Poachers are getting rich on ivory, but they could wipe out elephants

Poachers push elephants to brink of extinction

ISTANBUL - A new study predicts a dire future for the African elephant. So many are being slaughtered, the species may be extinct within 100 years.

Poachers are getting rich selling tusks and the trade is killing elephants by the tens of thousands.

Filming with a hidden camera in an Egyptian market last year, we met Essam, who offered to sell us six tusks freshly trafficked into Cairo - some with elephant hide still attached.

Essam told us most of his customers were from China, where intricate ivory carvings are a status symbol for the country's wealthy elite.

He even showed us how his Chinese customers evade customs officials - by spray-painting their ivory to make it look like wood or metal.

The demand for ivory objects is fueling the tusk trade. CBS News

The booming trade in Asia is fueling the slaughter in Africa, which is so lucrative that poaching gangs now use automatic weapons and even helicopters to hunt their prey.

According to the new study, 100,000 elephants were killed for their tusks over just three years.

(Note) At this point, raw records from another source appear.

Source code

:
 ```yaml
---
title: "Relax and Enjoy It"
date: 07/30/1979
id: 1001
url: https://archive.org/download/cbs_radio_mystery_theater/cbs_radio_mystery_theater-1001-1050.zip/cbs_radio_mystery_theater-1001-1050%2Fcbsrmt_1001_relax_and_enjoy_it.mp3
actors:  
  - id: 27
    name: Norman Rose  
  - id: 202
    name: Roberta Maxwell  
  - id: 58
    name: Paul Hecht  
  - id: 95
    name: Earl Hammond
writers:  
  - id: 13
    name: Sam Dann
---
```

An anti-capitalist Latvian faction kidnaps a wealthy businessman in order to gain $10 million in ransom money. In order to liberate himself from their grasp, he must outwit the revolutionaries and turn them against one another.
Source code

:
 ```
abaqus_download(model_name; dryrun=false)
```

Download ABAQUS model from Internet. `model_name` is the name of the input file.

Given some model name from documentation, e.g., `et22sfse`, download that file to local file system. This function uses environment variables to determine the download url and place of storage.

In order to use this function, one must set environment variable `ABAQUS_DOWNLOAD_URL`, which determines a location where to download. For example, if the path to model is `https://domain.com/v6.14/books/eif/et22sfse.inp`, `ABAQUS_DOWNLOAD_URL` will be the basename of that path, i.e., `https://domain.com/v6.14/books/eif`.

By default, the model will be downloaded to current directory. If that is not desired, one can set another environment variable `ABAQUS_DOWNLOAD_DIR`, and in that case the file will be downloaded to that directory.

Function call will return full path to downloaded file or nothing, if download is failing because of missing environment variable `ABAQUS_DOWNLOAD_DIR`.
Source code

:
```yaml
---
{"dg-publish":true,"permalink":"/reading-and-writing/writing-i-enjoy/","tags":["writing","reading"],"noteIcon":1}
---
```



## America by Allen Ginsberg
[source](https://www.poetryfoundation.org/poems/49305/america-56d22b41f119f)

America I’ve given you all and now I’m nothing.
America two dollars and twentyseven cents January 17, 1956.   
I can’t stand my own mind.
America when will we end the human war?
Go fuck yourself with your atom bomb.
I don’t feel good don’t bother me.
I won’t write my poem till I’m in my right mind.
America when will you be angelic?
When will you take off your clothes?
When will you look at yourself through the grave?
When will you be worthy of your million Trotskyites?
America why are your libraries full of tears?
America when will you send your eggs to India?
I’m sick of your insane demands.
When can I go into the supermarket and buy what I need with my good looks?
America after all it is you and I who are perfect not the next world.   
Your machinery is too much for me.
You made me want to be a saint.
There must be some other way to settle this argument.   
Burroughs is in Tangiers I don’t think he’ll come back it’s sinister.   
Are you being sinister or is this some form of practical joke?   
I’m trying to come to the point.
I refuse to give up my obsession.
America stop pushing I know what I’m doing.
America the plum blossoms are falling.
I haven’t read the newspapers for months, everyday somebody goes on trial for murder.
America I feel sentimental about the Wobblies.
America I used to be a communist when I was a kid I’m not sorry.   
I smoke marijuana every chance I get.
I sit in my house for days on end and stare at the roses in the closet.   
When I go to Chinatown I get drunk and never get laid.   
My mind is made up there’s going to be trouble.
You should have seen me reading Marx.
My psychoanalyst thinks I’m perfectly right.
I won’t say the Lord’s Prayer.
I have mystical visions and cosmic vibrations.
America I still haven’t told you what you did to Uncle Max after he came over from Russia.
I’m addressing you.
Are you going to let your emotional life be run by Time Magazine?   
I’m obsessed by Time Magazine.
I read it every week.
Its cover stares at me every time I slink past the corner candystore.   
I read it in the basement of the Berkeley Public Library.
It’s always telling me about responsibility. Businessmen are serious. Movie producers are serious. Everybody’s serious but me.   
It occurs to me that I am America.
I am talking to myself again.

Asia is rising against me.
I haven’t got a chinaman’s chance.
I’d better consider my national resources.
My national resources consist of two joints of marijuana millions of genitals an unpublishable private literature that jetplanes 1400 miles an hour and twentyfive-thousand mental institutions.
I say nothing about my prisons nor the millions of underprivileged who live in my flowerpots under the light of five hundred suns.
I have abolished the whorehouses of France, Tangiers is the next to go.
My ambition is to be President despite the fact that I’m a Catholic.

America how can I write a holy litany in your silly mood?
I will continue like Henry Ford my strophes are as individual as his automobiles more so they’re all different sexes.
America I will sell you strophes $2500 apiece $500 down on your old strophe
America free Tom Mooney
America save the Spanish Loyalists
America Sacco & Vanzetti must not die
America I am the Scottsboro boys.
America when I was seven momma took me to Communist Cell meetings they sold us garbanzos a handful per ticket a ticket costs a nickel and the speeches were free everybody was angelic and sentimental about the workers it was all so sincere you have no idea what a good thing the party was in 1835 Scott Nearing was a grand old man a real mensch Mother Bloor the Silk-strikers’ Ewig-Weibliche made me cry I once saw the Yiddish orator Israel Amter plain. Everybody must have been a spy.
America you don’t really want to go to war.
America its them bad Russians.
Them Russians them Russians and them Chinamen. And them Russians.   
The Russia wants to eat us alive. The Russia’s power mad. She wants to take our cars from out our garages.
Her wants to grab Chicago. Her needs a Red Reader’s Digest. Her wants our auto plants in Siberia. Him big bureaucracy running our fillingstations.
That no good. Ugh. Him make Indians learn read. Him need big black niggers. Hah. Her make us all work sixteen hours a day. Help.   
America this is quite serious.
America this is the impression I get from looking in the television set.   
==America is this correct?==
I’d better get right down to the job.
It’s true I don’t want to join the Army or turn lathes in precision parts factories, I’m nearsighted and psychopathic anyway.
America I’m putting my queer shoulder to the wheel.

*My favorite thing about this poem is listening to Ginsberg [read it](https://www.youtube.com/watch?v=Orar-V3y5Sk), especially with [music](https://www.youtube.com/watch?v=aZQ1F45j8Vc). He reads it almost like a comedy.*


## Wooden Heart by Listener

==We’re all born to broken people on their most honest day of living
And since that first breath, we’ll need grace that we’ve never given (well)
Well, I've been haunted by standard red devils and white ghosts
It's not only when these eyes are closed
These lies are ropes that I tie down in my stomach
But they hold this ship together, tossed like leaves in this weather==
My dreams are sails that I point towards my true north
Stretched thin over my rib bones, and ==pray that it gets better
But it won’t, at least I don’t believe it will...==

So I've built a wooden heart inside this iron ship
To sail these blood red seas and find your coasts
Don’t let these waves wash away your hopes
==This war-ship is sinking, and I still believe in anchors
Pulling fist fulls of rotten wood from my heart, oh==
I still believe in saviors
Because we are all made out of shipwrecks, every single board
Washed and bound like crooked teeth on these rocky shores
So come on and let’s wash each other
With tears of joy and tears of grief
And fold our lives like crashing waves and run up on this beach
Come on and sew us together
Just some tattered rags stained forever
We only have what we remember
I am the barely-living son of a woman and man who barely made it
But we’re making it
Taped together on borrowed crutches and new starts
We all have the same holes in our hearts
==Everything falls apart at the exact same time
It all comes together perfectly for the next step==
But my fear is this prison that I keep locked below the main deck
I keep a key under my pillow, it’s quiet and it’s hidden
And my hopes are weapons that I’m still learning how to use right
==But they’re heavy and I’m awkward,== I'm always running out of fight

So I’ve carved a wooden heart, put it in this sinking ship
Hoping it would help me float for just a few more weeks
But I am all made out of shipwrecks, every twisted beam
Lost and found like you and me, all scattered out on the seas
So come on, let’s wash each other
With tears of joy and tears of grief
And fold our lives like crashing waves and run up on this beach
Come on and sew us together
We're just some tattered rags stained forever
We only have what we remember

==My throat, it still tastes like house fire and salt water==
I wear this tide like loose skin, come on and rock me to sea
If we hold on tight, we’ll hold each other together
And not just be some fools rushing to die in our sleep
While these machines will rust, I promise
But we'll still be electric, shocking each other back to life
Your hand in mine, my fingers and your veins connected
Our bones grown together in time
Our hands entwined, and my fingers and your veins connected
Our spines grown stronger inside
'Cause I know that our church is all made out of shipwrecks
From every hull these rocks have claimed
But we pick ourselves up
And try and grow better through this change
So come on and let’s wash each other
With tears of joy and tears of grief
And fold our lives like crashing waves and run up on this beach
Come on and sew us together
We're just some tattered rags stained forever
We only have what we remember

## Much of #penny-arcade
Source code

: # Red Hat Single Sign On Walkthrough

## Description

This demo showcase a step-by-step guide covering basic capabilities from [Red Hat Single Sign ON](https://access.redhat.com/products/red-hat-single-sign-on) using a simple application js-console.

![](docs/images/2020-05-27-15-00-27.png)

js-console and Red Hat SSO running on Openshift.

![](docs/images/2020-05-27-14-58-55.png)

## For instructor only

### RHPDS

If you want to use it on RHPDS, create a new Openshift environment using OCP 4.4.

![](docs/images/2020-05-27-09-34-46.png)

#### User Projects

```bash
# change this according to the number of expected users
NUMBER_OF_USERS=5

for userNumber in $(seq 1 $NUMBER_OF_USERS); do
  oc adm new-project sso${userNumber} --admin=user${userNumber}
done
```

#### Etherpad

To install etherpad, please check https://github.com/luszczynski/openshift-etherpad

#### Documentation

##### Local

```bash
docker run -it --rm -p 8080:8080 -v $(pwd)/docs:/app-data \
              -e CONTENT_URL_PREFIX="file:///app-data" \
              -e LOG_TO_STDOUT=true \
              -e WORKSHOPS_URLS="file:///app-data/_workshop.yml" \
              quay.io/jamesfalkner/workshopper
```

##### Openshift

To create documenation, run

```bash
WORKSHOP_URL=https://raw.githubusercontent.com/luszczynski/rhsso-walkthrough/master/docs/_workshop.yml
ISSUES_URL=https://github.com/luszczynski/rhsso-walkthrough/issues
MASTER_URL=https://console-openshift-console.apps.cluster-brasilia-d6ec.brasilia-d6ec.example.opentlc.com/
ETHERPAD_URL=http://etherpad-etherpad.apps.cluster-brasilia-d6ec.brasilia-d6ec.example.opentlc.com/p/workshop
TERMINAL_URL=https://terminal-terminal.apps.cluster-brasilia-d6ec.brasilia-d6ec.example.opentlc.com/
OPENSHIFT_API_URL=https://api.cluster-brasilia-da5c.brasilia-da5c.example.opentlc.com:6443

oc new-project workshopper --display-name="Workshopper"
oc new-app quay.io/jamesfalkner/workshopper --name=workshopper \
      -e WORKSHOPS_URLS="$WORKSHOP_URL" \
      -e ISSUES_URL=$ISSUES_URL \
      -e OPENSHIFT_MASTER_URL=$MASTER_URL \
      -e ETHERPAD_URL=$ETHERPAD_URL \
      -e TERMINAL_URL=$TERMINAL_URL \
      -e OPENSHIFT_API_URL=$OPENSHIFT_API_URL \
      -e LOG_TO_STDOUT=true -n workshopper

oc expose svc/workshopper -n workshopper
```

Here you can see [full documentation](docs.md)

Since 1979, the African elephant's range has shrunk dramatically. Now the animals have reached what the study's authors call a tipping point - with more elephants killed each year than those being born.

If it continues, they'll be wiped out.

More African elephants are now being slaughtered each year than are being born. CBS News

Some Asian governments are cracking down on the trade by seizing smuggled ivory and destroying it.

But this stockpile of confiscated ivory we found in Egypt is just a fraction of what's still being trafficked.

Every pair of smuggled tusks brings elephants closer to extinction.